**YOUR ASSIGNMENT:** Only lines containing "README" belong in the answer, each copied from the entries below.

-- Opening Marker --

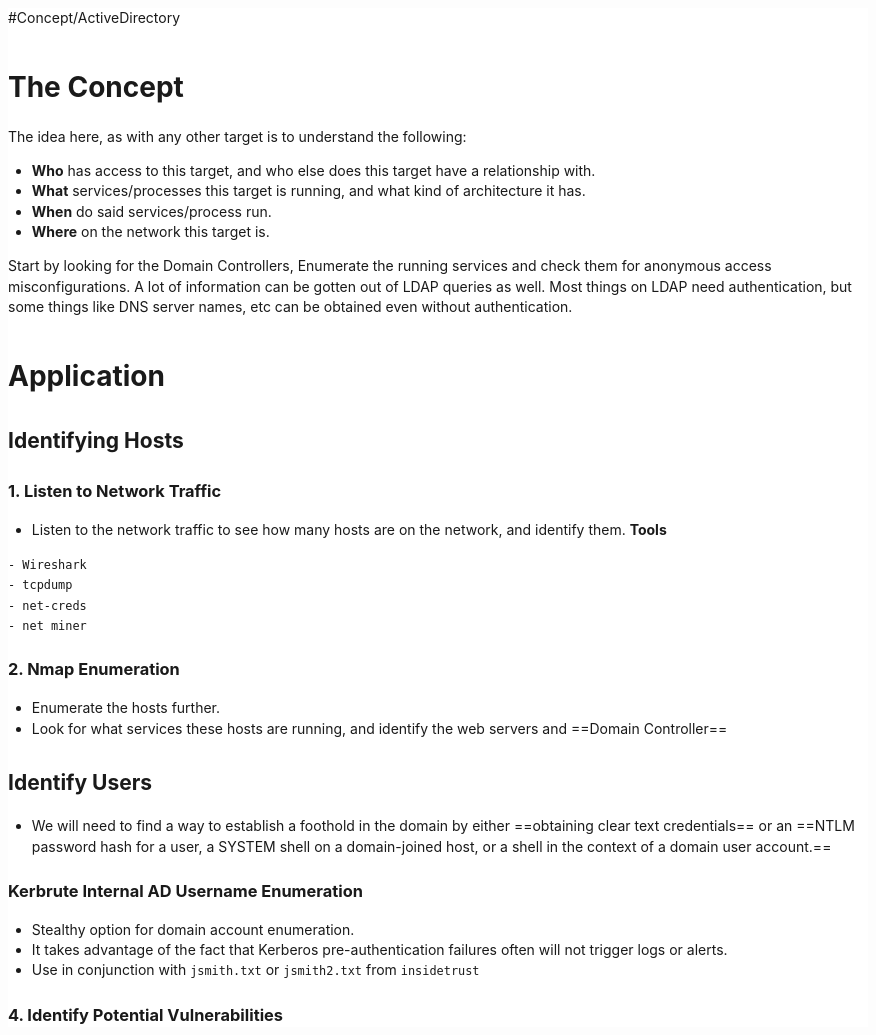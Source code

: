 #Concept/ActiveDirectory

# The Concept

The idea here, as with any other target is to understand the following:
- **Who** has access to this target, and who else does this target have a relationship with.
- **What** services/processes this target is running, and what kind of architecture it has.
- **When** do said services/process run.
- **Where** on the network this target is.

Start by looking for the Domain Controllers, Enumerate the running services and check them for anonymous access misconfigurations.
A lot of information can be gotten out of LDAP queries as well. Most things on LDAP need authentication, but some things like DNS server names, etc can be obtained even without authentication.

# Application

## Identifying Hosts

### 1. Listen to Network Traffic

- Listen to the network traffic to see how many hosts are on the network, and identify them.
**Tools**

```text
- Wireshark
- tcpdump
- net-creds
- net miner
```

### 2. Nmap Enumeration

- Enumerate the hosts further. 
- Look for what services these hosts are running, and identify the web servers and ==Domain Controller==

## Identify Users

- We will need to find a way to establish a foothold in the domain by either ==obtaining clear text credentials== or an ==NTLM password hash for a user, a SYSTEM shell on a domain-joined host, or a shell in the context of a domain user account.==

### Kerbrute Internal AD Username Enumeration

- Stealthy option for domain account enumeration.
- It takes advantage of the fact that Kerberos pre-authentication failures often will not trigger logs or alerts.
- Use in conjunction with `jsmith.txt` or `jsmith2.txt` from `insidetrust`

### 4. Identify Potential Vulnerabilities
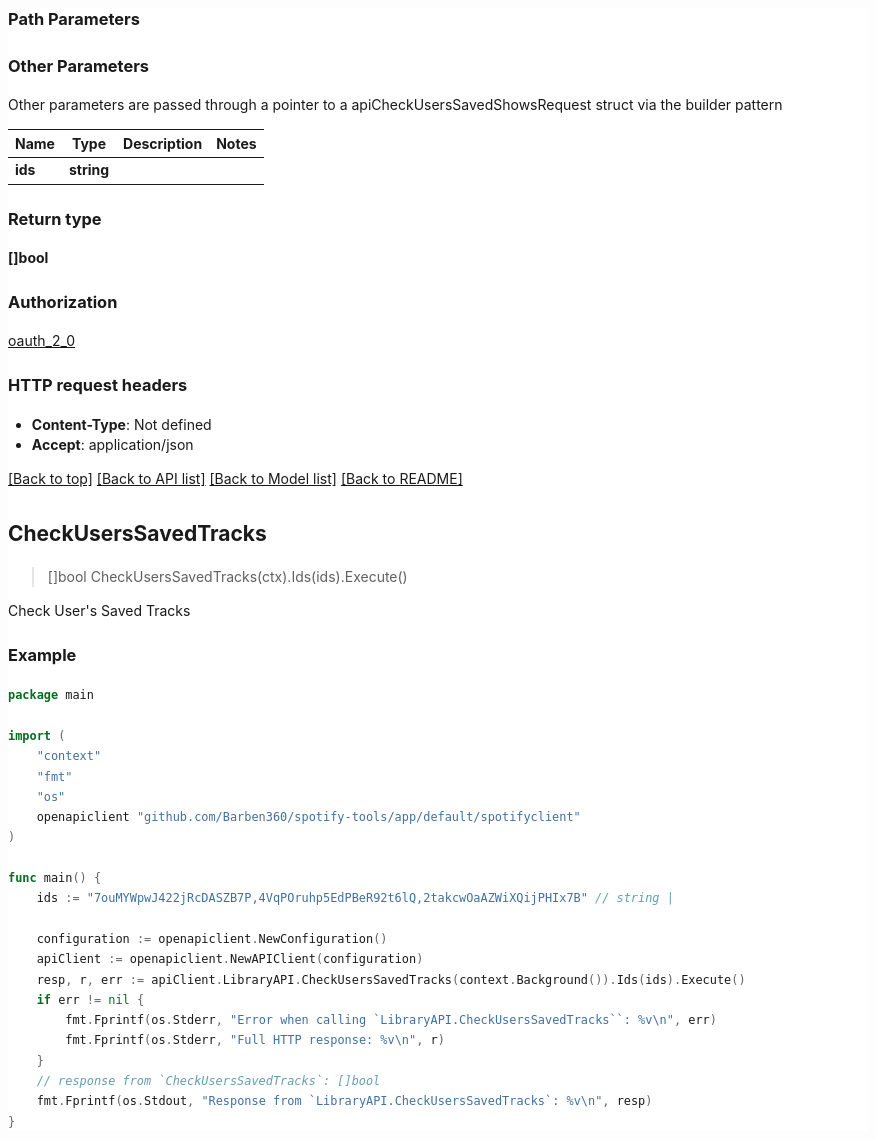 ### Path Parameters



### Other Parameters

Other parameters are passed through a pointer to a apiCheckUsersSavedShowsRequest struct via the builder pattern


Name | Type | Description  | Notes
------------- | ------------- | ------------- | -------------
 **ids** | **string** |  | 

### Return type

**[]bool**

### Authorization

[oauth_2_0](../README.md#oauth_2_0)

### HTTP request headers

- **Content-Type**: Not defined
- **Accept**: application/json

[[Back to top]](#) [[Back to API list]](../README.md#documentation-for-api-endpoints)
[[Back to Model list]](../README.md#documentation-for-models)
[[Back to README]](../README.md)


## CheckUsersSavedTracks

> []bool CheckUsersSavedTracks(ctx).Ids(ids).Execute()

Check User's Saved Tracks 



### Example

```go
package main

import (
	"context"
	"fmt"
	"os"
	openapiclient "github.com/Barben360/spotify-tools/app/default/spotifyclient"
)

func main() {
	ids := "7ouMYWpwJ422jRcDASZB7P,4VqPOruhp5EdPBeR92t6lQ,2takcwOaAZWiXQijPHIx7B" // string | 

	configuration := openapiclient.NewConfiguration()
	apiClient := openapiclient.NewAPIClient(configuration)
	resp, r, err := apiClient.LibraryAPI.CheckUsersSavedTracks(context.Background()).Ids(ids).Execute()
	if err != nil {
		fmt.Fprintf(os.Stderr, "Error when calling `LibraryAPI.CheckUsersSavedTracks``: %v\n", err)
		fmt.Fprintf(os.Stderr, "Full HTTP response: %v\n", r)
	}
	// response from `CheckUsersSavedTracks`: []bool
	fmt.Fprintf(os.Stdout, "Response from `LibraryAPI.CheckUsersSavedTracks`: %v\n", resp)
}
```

-- Closing Marker --
-- Opening Marker --

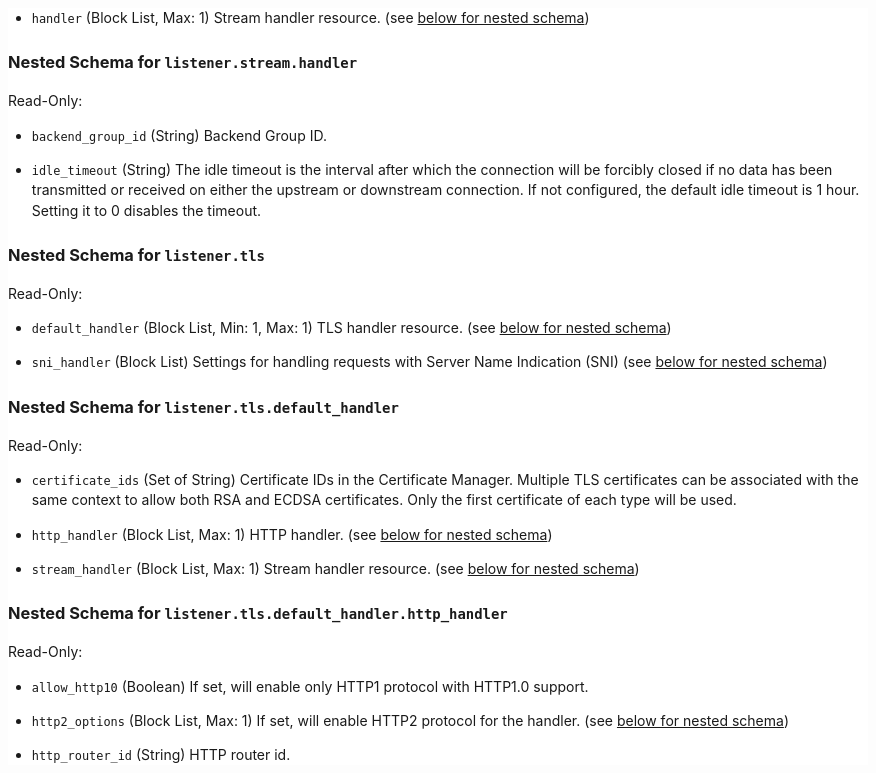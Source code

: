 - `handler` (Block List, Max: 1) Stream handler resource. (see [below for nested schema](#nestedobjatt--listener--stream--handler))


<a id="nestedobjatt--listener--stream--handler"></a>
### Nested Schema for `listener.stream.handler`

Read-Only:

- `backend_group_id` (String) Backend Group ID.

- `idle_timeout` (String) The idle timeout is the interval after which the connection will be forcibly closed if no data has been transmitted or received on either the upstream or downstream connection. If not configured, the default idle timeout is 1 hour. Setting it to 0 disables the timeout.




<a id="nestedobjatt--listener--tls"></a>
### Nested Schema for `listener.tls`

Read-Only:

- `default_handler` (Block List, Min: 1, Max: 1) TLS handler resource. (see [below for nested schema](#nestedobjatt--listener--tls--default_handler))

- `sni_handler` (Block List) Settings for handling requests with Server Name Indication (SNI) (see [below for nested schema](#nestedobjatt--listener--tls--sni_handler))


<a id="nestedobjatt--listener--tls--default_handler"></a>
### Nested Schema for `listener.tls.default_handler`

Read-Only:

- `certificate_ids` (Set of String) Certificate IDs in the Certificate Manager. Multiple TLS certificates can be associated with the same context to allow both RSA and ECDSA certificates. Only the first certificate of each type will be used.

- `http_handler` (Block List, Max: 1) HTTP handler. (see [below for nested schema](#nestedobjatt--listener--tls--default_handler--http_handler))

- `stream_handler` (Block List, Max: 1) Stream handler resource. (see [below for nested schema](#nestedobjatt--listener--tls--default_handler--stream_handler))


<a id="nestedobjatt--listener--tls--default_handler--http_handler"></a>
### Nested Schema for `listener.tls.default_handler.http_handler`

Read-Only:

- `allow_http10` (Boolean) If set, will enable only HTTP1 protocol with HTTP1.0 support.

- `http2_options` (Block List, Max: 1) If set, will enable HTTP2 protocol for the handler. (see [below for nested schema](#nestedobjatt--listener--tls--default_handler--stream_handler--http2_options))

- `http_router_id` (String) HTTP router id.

-- Closing Marker --

**RESPONSE AREA:**
[oauth_2_0](../README.md#oauth_2_0)
[[Back to top]](#) [[Back to API list]](../README.md#documentation-for-api-endpoints)
[[Back to Model list]](../README.md#documentation-for-models)
[[Back to README]](../README.md)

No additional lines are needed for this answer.